Organisations are exploring the benefits of the Internet of Things, artificial intelligence, and Blockchain, but risk awareness is not keeping pace
Emerging technologies are being pursued for the operational benefits they bring, but the disruptive consequences to business models are not being sufficiently considered, according to a new study from Marsh.
Some 59% of respondents said their organisations are using or exploring the use of the Internet of Things (IoT); meanwhile 47% are using or exploring the use of artificial intelligence; and 24% of respondents said they are using or exploring blockchain technology.
The insurance broker’s 15th annual Excellence in Risk Management survey is based on 450 responses to an online survey and a series of focus groups with leading risk executives, in collaboration with RIMS and released to coincide with the RIMS 2018 conference taking place in San Antonio, Texas this week.
Despite the growth, only 14% said they strongly believed they have a clear process in place for addressing disruptive technology risks. Nearly half could not say there was a clear process at all, Marsh said.
“Risk management doesn’t seem to be keeping pace with the risks associated with the applications of these technologies,” said Brian Elowe (pictured), managing director and chief client officer for North America at Marsh, speaking to StrategicRISK at RIMS 2018 in Texas.

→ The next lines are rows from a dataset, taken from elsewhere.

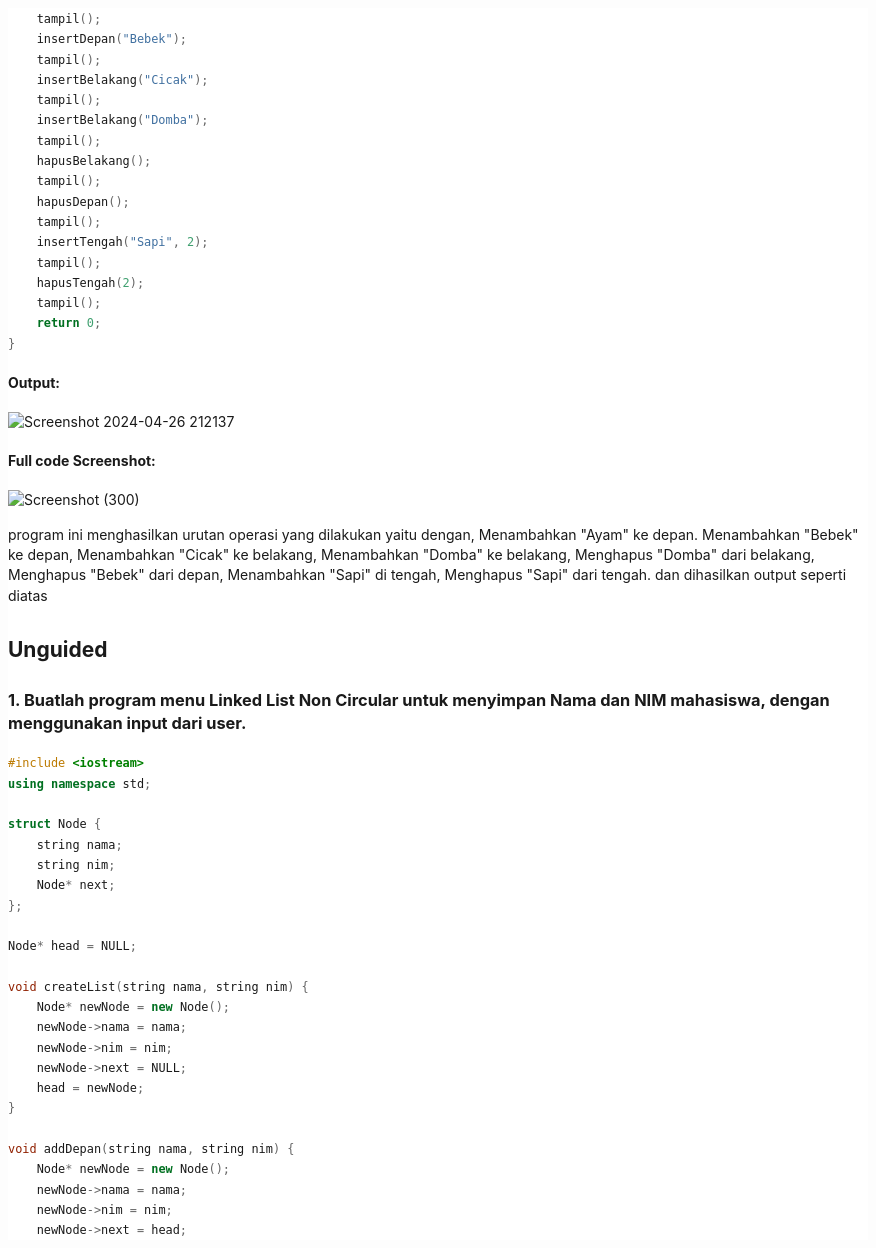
```cpp
    tampil();
    insertDepan("Bebek");
    tampil();
    insertBelakang("Cicak");
    tampil();
    insertBelakang("Domba");
    tampil();
    hapusBelakang();
    tampil();
    hapusDepan();
    tampil();
    insertTengah("Sapi", 2);
    tampil();
    hapusTengah(2);
    tampil();
    return 0;
}
```
#### Output:
![Screenshot 2024-04-26 212137](https://github.com/Avriliaviananda/Praktikum-Struktur-Data-Assignment/assets/161323061/dab201e5-b574-4471-bc8e-a219d0eb7d88)

#### Full code Screenshot:
![Screenshot (300)](https://github.com/Avriliaviananda/Praktikum-Struktur-Data-Assignment/assets/161323061/b9411e46-5bee-48dd-822a-d5826e18d5fe)


program ini menghasilkan urutan operasi yang dilakukan yaitu dengan, Menambahkan "Ayam" ke depan.
Menambahkan "Bebek" ke depan, Menambahkan "Cicak" ke belakang, Menambahkan "Domba" ke belakang, Menghapus "Domba" dari belakang, Menghapus "Bebek" dari depan, Menambahkan "Sapi" di tengah, Menghapus "Sapi" dari tengah. dan dihasilkan output seperti diatas


## Unguided 

### 1. Buatlah program menu Linked List Non Circular untuk menyimpan Nama dan NIM mahasiswa, dengan menggunakan input dari user. 


```cpp
#include <iostream>
using namespace std;

struct Node {
    string nama;
    string nim;
    Node* next;
};

Node* head = NULL;

void createList(string nama, string nim) {
    Node* newNode = new Node();
    newNode->nama = nama;
    newNode->nim = nim;
    newNode->next = NULL;
    head = newNode;
}

void addDepan(string nama, string nim) {
    Node* newNode = new Node();
    newNode->nama = nama;
    newNode->nim = nim;
    newNode->next = head;
```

“Because the pace of change is so fast, they need the governance in place to make sure those conversations are being had, to consider what the risks mean for their organisations,” argued Elowe.

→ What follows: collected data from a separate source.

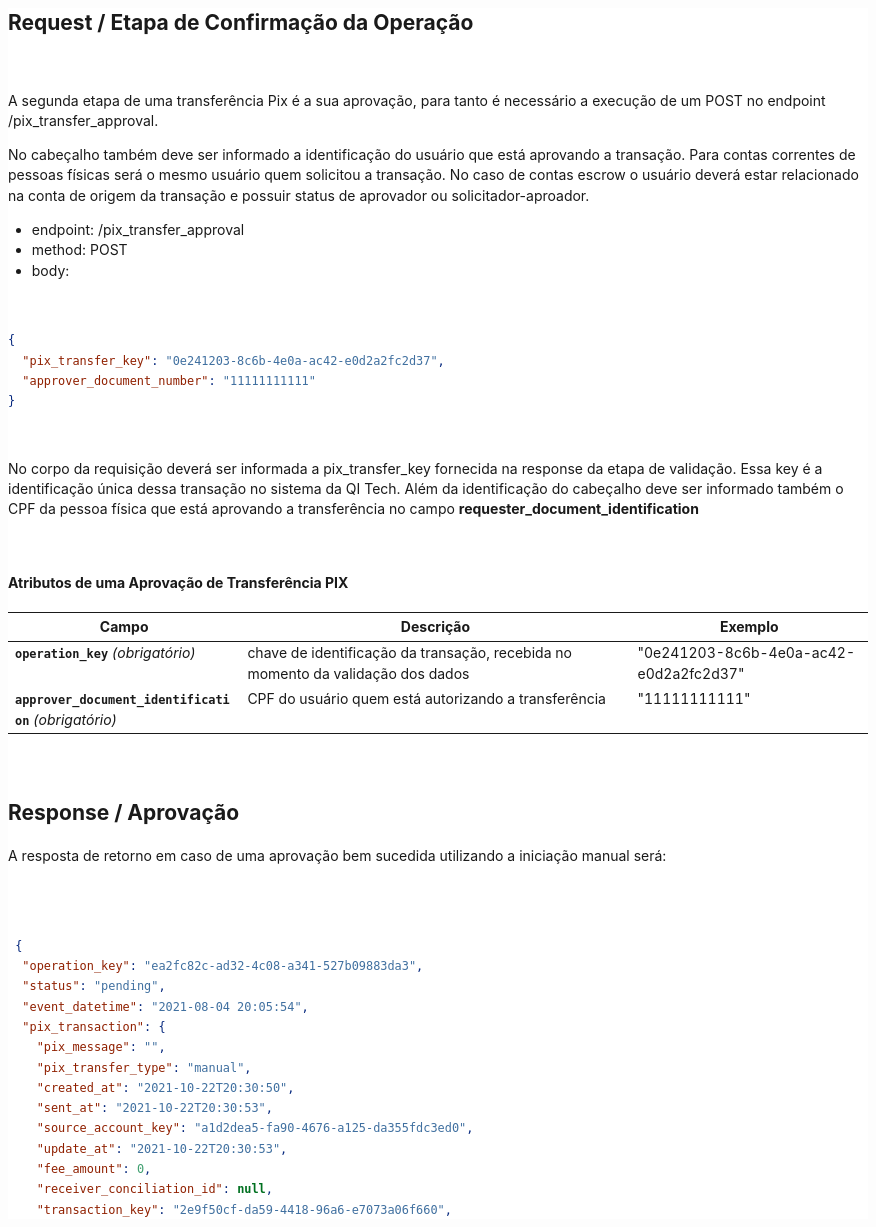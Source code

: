## Request / Etapa de Confirmação da Operação <a name=confirmacao-transacao></a>

<br>

A segunda etapa de uma transferência Pix é a sua aprovação, para tanto é necessário a execução de um POST no endpoint /pix_transfer_approval.

No cabeçalho também deve ser informado a identificação do usuário que está aprovando a transação. Para contas correntes de pessoas físicas será o mesmo usuário quem solicitou a transação. No caso de contas escrow o usuário deverá estar relacionado na conta de origem da transação e possuir status de aprovador ou solicitador-aproador.

- endpoint: /pix_transfer_approval
- method: POST
- body:

<br>

```json
{
  "pix_transfer_key": "0e241203-8c6b-4e0a-ac42-e0d2a2fc2d37",
  "approver_document_number": "11111111111"
}
```
<br>

No corpo da requisição deverá ser informada a pix_transfer_key fornecida na response da etapa de validação. Essa key é a identificação única dessa transação no sistema da QI Tech.
Além da identificação do cabeçalho deve ser informado também o CPF da pessoa física que está aprovando a transferência no campo **requester_document_identification**

<br>


#### Atributos de uma Aprovação de Transferência PIX

| Campo                                    | Descrição                                                                                                                  | Exemplo                                                         |
| ---------------------------------------- | -------------------------------------------------------------------------------------------------------------------------- | --------------------------------------------------------------- |
| **`operation_key`** _(obrigatório)_       | chave de identificação da transação, recebida no momento da validação dos dados                                                | "0e241203-8c6b-4e0a-ac42-e0d2a2fc2d37"                     
| **`approver_document_identification`** _(obrigatório)_      | CPF do usuário quem está autorizando a transferência                                                   | "11111111111"                                                   |


<br>


## Response / Aprovação

A resposta de retorno em caso de uma aprovação bem sucedida utilizando a iniciação manual será:

<br>

```json

 {
  "operation_key": "ea2fc82c-ad32-4c08-a341-527b09883da3",
  "status": "pending",
  "event_datetime": "2021-08-04 20:05:54",
  "pix_transaction": {
    "pix_message": "",
    "pix_transfer_type": "manual",
    "created_at": "2021-10-22T20:30:50",
    "sent_at": "2021-10-22T20:30:53",
    "source_account_key": "a1d2dea5-fa90-4676-a125-da355fdc3ed0",
    "update_at": "2021-10-22T20:30:53",
    "fee_amount": 0,
    "receiver_conciliation_id": null,
    "transaction_key": "2e9f50cf-da59-4418-96a6-e7073a06f660",
```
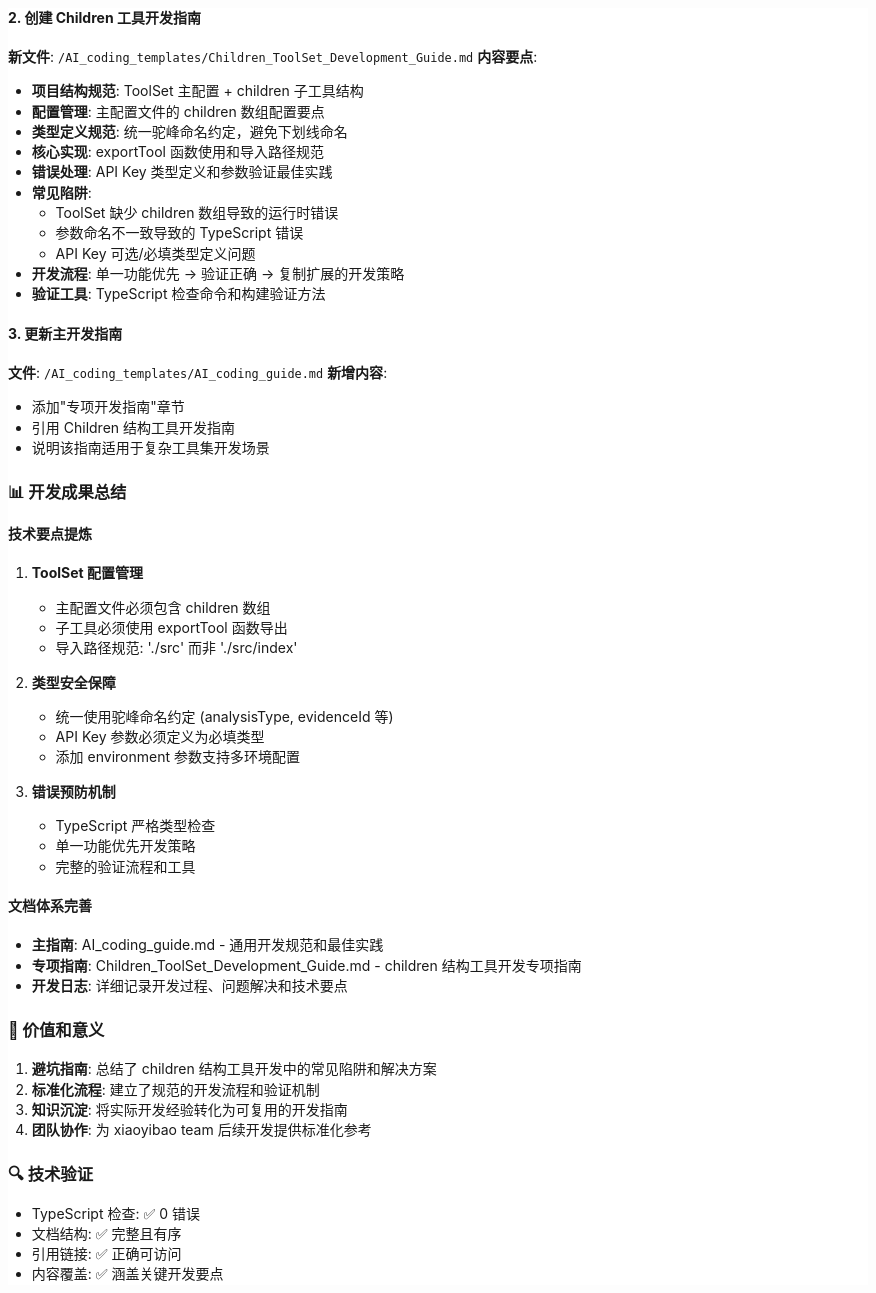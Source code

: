 #### 2. 创建 Children 工具开发指南
**新文件**: `/AI_coding_templates/Children_ToolSet_Development_Guide.md`
**内容要点**:
- **项目结构规范**: ToolSet 主配置 + children 子工具结构
- **配置管理**: 主配置文件的 children 数组配置要点
- **类型定义规范**: 统一驼峰命名约定，避免下划线命名
- **核心实现**: exportTool 函数使用和导入路径规范
- **错误处理**: API Key 类型定义和参数验证最佳实践
- **常见陷阱**: 
  - ToolSet 缺少 children 数组导致的运行时错误
  - 参数命名不一致导致的 TypeScript 错误
  - API Key 可选/必填类型定义问题
- **开发流程**: 单一功能优先 → 验证正确 → 复制扩展的开发策略
- **验证工具**: TypeScript 检查命令和构建验证方法

#### 3. 更新主开发指南
**文件**: `/AI_coding_templates/AI_coding_guide.md`
**新增内容**:
- 添加"专项开发指南"章节
- 引用 Children 结构工具开发指南
- 说明该指南适用于复杂工具集开发场景

### 📊 开发成果总结

#### 技术要点提炼
1. **ToolSet 配置管理**
   - 主配置文件必须包含 children 数组
   - 子工具必须使用 exportTool 函数导出
   - 导入路径规范: './src' 而非 './src/index'

2. **类型安全保障**
   - 统一使用驼峰命名约定 (analysisType, evidenceId 等)
   - API Key 参数必须定义为必填类型
   - 添加 environment 参数支持多环境配置

3. **错误预防机制**
   - TypeScript 严格类型检查
   - 单一功能优先开发策略
   - 完整的验证流程和工具

#### 文档体系完善
- **主指南**: AI_coding_guide.md - 通用开发规范和最佳实践
- **专项指南**: Children_ToolSet_Development_Guide.md - children 结构工具开发专项指南
- **开发日志**: 详细记录开发过程、问题解决和技术要点

### 🎯 价值和意义
1. **避坑指南**: 总结了 children 结构工具开发中的常见陷阱和解决方案
2. **标准化流程**: 建立了规范的开发流程和验证机制  
3. **知识沉淀**: 将实际开发经验转化为可复用的开发指南
4. **团队协作**: 为 xiaoyibao team 后续开发提供标准化参考

### 🔍 技术验证
- TypeScript 检查: ✅ 0 错误
- 文档结构: ✅ 完整且有序
- 引用链接: ✅ 正确可访问
- 内容覆盖: ✅ 涵盖关键开发要点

This can be done through risk committees, he suggested.
The risks are evolving quickly, Elowe emphasised, taking cyber threats as an example, going in recent years from stealing data, to denial of service and shutting down systems, shifting the risk focus to supply chain resilience.
Firms are focused on operational improvements that can be brought by emerging tech, but less on the consequences for their business models, he said.

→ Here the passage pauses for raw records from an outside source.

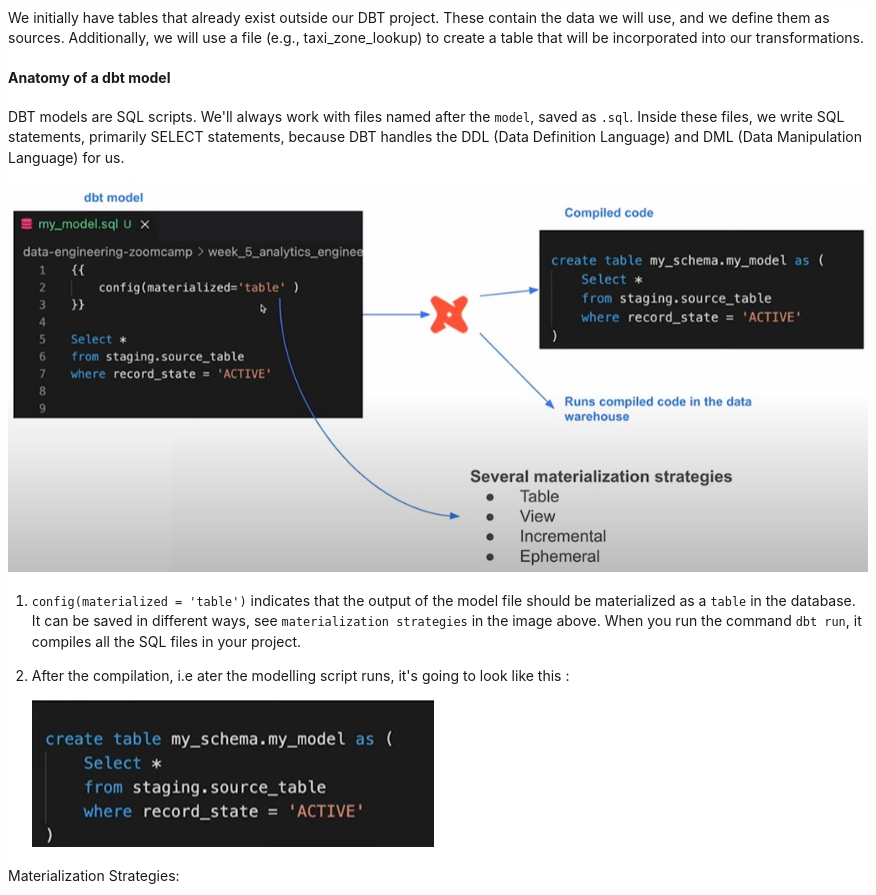 We initially have tables that already exist outside our DBT project. These contain the data we will use, and we define them as sources. Additionally, we will use a file (e.g., taxi_zone_lookup) to create a table that will be incorporated into our transformations.

#### Anatomy of a dbt model

DBT models are SQL scripts. We'll always work with files named after the `model`, saved as `.sql`. Inside these files, we write SQL statements, primarily SELECT statements, because DBT handles the DDL (Data Definition Language) and DML (Data Manipulation Language) for us.

![alt text](./images/ae18.jpg)

1. `config(materialized = 'table')` indicates that the output of the model file should be materialized as a `table` in the database. It can be saved in different ways, see `materialization strategies` in the image above. When you run the command `dbt run`, it compiles all the SQL files in your project.

2. After the compilation, i.e ater the modelling script runs, it's going to look like this :

    ![alt text](./images/ae19.jpg)

Materialization Strategies:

“When we asked risk executives what going digital meant to the organisation, they focused on using technology to be more efficient,” Elowe said.
“They were under-weight on the risks to the business – how their business models will change through these emerging technologies,” he added.
There was also a warning shot to the insurance sector, continued Elowe.
Some 40% of respondents said they would switch service providers, for example for insurance and claims management, based on observing a better tech solution at one of their rivals.